Basics¶
[1]:
import arche
from arche import *
The only required parameter is source
, which accepts various inputs - see signature (?Arche
) or examples.
Data Sources¶
Arche
with pandas
API provide ability to read data from various places and formats.
*.json
as iterable¶
[2]:
import json
with open("data/items_books_1.json") as f:
raw_items = json.load(f)
[3]:
a = Arche(source=raw_items)
*.jl.gz
and pandas API¶
[4]:
url = "https://raw.githubusercontent.com/scrapinghub/arche/master/docs/source/nbs/data/items_books_1.jl.gz"
[5]:
df = pd.read_json(url,lines=True)
jsonlines
and json
are not memory efficient if data contains nested objects. If other types are not available, you can read compressed jsonline in chunks.
[6]:
chunks = pd.read_json(url, lines=True, chunksize=500)
[7]:
dfs = [df for df in chunks]
df = pd.concat(dfs, sort=False)
[8]:
df.shape
[8]:
(1000, 5)
Uncompressed jsonline files however need to be downloaded first
[9]:
raw_json = arche.tools.s3.get_contents("https://raw.githubusercontent.com/scrapinghub/arche/master/docs/source/nbs/data/items_books_1.jl")
[10]:
chunks = pd.read_json(raw_json, lines=True, chunksize=500)
[11]:
dfs = [df for df in chunks]
df = pd.concat(dfs, sort=False)
[12]:
df.shape
[12]:
(1000, 5)
[13]:
a = Arche(source=df)
WARNING
Pandas stores `NA` (missing) data differently, which might affect schema validation. Should you care, consider passing raw data in array-like types.
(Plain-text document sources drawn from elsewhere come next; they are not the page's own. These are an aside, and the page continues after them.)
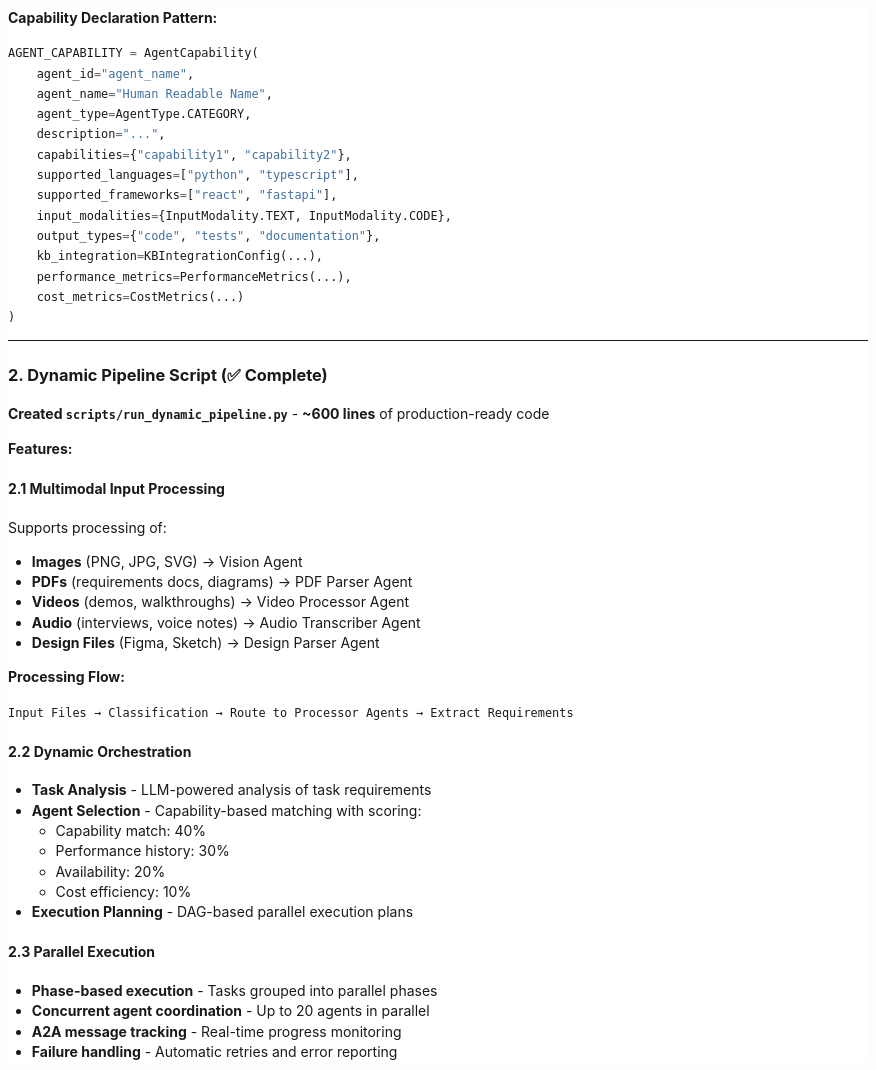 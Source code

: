 **Capability Declaration Pattern:**
```python
AGENT_CAPABILITY = AgentCapability(
    agent_id="agent_name",
    agent_name="Human Readable Name",
    agent_type=AgentType.CATEGORY,
    description="...",
    capabilities={"capability1", "capability2"},
    supported_languages=["python", "typescript"],
    supported_frameworks=["react", "fastapi"],
    input_modalities={InputModality.TEXT, InputModality.CODE},
    output_types={"code", "tests", "documentation"},
    kb_integration=KBIntegrationConfig(...),
    performance_metrics=PerformanceMetrics(...),
    cost_metrics=CostMetrics(...)
)
```

---

### 2. Dynamic Pipeline Script (✅ Complete)

**Created `scripts/run_dynamic_pipeline.py`** - **~600 lines** of production-ready code

**Features:**

#### 2.1 Multimodal Input Processing
Supports processing of:
- **Images** (PNG, JPG, SVG) → Vision Agent
- **PDFs** (requirements docs, diagrams) → PDF Parser Agent
- **Videos** (demos, walkthroughs) → Video Processor Agent
- **Audio** (interviews, voice notes) → Audio Transcriber Agent
- **Design Files** (Figma, Sketch) → Design Parser Agent

**Processing Flow:**
```
Input Files → Classification → Route to Processor Agents → Extract Requirements
```

#### 2.2 Dynamic Orchestration
- **Task Analysis** - LLM-powered analysis of task requirements
- **Agent Selection** - Capability-based matching with scoring:
  - Capability match: 40%
  - Performance history: 30%
  - Availability: 20%
  - Cost efficiency: 10%
- **Execution Planning** - DAG-based parallel execution plans

#### 2.3 Parallel Execution
- **Phase-based execution** - Tasks grouped into parallel phases
- **Concurrent agent coordination** - Up to 20 agents in parallel
- **A2A message tracking** - Real-time progress monitoring
- **Failure handling** - Automatic retries and error reporting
For more details, see https://pandas.pydata.org/pandas-docs/stable/user_guide/gotchas.html#nan-integer-na-values-and-na-type-promotions
Scrapy Cloud keys¶
You can access data from a job at Scrapy Cloud using the job key.
Note: To access Scrapy Cloud Data, you need to set Scrapinghub API key in SH_APIKEY
environment variable.
[14]:
a = Arche(source="381798/1/3")
To get a full report of the data, arche provides the report_all()
function
[15]:
a.report_all()
This method runs a determined set of rules. Which rules to execute is dependent from input parameters - i.e. if we have both source
and target
then [comparison] rules will be executed too. Some of them is not part of report_all()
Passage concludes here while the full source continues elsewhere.